I'm NOT Done Making My Kid's Childhood Magical

Let's get one thing straight -- I am no supporter of the "Comparison Game." You know the one.

Here's how you play it:

(1) See an Instagram of the amazing "Where the Wild Things Are" birthday party that your friend threw for her one-year-old (who happens to be named Max, which makes you wonder for a second how long this has been in the works).

(2) Think about the last birthday party you threw for your three-year-old, which included a store bought cake, paper plates left over from a Christmas party, and a theme of...I don't know... "A Birthday Party"?

(3) Realize that you don't even own the book "Where the Wild Things Are."
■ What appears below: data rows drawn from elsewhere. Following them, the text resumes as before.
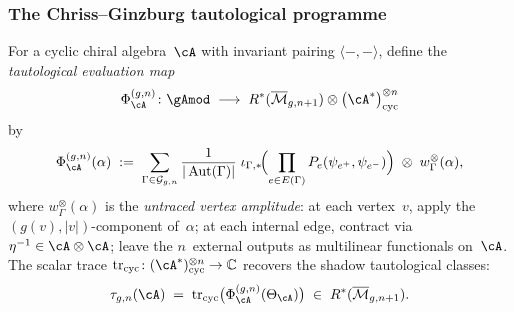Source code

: 
\subsubsection{The Chriss--Ginzburg tautological programme}
\label{subsubsec:chriss-ginzburg-tautological-programme}

\begin{construction}
\label{constr:tautological-evaluation-map}
\ClaimStatusProvedHere
{}
For a cyclic chiral algebra~$\cA$ with invariant pairing
$\langle{-},{-}\rangle$, define the
\emph{tautological evaluation map}
\begin{equation}\label{eq:tautological-evaluation-map}
\Phi_{\cA}^{(g,n)}
\colon
\gAmod
\;\longrightarrow\;
R^*(\overline{\mathcal{M}}_{g,n+1})
\otimes \bigl(\cA^*\bigr)^{\otimes n}_{\mathrm{cyc}}
\end{equation}
by
\begin{equation}\label{eq:phi-composite}
\Phi_{\cA}^{(g,n)}(\alpha)
\;:=\;
\sum_{\Gamma \in \mathcal{G}_{g,n}}
\frac{1}{|\operatorname{Aut}(\Gamma)|}
\;\iota_{\Gamma,*}\!\Bigl(
\prod_{e \in E(\Gamma)}
  P_e(\psi_{e^+}, \psi_{e^-})
\Bigr)
\;\otimes\;
w_\Gamma^{\otimes}(\alpha),
\end{equation}
where $w_\Gamma^{\otimes}(\alpha)$ is the \emph{untraced vertex amplitude}:
at each vertex~$v$, apply the $(g(v),|v|)$-component
of~$\alpha$; at each internal edge, contract
via $\eta^{-1} \in \cA \otimes \cA$;
leave the $n$~external outputs as multilinear functionals on~$\cA$.
The scalar trace
$\operatorname{tr}_{\mathrm{cyc}} \colon
(\cA^*)^{\otimes n}_{\mathrm{cyc}} \to \mathbb{C}$
recovers the shadow tautological classes:
\begin{equation}\label{eq:phi-trace-recovery}
\tau_{g,n}(\cA)
\;=\;
\operatorname{tr}_{\mathrm{cyc}}
\bigl(\Phi_{\cA}^{(g,n)}(\Theta_\cA)\bigr)
\;\in\; R^*(\overline{\mathcal{M}}_{g,n+1}).
\end{equation}
\end{construction}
(4) Remember that, oh wait, you do...but you've never read it to your kids. In fact, you used it as a makeshift dustpan to sweep cheerio crumbs into after your toddler threw them purposefully on the floor and then had a "wild rumpus" of sorts all over them.

(5) Cry.

Yeah, I've played that game a few too many times. And so have many other mothers. Really, it needs to stop.

And if the author of this article had stopped here, with the idea that we can be good mothers without Pinterest-worthy birthday parties, I would have supported her. Wholeheartedly. Because my word, if ombre frosting skills are what it takes to be a good mother, I never would have applied for the position (partially because I'm STILL not sure how to correctly pronounce "ombre").
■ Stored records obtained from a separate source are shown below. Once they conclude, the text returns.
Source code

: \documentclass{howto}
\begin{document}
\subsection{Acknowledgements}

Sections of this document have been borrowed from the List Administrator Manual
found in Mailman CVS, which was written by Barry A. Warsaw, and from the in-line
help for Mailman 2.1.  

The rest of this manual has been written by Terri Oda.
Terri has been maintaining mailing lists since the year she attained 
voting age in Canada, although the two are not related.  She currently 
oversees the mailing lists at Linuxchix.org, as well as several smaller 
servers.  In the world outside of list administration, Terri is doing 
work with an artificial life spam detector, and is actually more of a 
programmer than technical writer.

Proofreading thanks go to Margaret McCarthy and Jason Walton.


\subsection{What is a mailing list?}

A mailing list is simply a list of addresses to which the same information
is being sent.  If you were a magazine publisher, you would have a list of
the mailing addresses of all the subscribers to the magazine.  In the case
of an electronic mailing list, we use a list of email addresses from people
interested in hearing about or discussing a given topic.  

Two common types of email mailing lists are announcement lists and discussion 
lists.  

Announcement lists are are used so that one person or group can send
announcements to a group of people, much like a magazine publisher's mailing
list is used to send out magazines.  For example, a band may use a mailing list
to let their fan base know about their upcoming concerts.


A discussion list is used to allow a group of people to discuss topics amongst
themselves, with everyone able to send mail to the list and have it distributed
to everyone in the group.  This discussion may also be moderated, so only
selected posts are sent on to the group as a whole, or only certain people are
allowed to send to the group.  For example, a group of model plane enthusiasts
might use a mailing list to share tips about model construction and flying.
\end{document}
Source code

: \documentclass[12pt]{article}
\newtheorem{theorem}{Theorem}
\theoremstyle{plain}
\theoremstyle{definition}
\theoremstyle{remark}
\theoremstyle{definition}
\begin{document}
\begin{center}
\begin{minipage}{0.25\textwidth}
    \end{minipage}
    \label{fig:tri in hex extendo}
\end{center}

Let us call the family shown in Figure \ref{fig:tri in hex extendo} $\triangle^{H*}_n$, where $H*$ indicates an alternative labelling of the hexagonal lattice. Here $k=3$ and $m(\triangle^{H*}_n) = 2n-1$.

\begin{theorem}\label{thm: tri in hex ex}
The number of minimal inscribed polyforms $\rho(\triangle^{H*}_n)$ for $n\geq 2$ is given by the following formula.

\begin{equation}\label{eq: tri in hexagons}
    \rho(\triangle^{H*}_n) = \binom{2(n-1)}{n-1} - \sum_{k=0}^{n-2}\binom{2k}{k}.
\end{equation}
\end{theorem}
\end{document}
But she doesn't stop there.

Instead, she says that magic is "inherent to childhood" and that parents should not try to "manufacture contrived memories" for their kids.

And that's where I call a time-out.

Sure, childhood has a lot of natural "magic" in it. The author uses snow as one example, saying "Experiencing winter and playing in the snow as a 5-year-old is magical." But what if your mom is out there with you, helping you build a lopsided snowman and showing you how to make snow angels and letting you hit her over and over with snowballs and making you hot cocoa when you're ready to come inside?
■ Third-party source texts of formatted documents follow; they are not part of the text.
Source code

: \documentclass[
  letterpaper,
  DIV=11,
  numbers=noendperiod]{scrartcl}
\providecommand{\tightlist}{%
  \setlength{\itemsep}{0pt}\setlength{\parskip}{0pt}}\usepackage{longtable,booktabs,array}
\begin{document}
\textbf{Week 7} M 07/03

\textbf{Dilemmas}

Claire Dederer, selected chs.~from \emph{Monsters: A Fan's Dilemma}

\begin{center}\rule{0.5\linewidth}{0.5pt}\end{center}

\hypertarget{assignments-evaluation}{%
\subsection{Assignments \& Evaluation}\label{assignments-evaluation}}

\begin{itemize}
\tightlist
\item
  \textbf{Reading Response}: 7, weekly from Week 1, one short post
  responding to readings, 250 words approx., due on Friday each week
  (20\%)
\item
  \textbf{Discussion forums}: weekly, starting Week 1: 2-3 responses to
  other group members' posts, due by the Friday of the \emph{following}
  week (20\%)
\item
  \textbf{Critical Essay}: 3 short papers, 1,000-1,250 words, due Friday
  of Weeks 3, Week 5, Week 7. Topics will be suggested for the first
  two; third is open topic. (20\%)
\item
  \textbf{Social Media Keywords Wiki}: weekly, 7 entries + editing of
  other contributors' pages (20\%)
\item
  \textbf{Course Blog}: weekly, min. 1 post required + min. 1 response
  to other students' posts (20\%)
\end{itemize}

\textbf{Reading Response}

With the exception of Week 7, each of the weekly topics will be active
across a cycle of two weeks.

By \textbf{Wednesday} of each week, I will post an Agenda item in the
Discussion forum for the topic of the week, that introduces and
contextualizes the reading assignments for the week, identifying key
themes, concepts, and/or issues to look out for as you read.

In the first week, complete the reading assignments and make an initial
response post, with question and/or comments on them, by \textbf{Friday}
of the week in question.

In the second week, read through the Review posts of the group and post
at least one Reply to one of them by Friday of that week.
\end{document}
"Collecting rocks and keeping them in your pocket is magical." But what if your dad takes you for a walk to look for rocks for your collection and then helps you decorate a can to keep them in?

"Walking with a branch is magical." But what if your mom asks "What are you doing?" and you tell her you're leading a parade and she starts playing an imaginary drum and marches behind you?

Dare I say that this parental involvement might make these things... more magical? We can create magic for our kids. It doesn't always have to be with a big present or vacation. We can show our kids how to find magic everyday.

And, taking that a step further, dare I say that a little magic might happen for the parents as well?

The magic of parenthood is easily dispelled by tantrums, whining (OMG THE WHINING), rebellion, and fights -- over huge, gigantic, life-altering problems like broccoli and shampoo.

But a magic moment is precious. Those occasions when I see my children using their imaginations, enjoying the moment, smiling with their whole faces and whole hearts -- those are the moments I live for.

And I'll tell you what -- if I have to "manufacture" those moments, I will. If I can make those moments happen more often by organizing some crafts for my kids, or by hiring a princess to come to my daughter's birthday party, or by taking my kids to the park or zoo or even (gasp!) Disneyland, then I'm going to do it. Over and over and over again. And I'm going to take pictures and videos and I'm going to show them to my kids later and say "Look! Remember this? I loved having that day with you! Look how happy you are! I love it when you're happy. I love you!"

No, I don't plan on spoiling my kids. I don't buy them things for no reason. I don't keep them busy every minute of every day. They watch TV. They play outside. They play dress-up. They also help me wash dishes. And sweep the floor. And dust. I can teach them to be good children, children who appreciate hard work and beauty and relationships, while still creating exciting experiences for them. They are not doomed to be spoiled brats just because I set up that no-mess finger painting thing I saw on Pinterest (which, by the way, doesn't work too well).

So, to the author of that article, I just want to say that if you think I would create experiences for my children so that I can "win the game," you're wrong. You're wrong and you're judging me. (And by the way, by judging me, you're playing the game. Could you stop, please?). I try to make my kids' childhood magical, as much as I can, because I love them, and this is one way I've chosen to show it. I love them and I know there is only so much time before the magic fades, and they realize that Tigger is actually a guy in a Tigger suit. And man, that breaks my heart.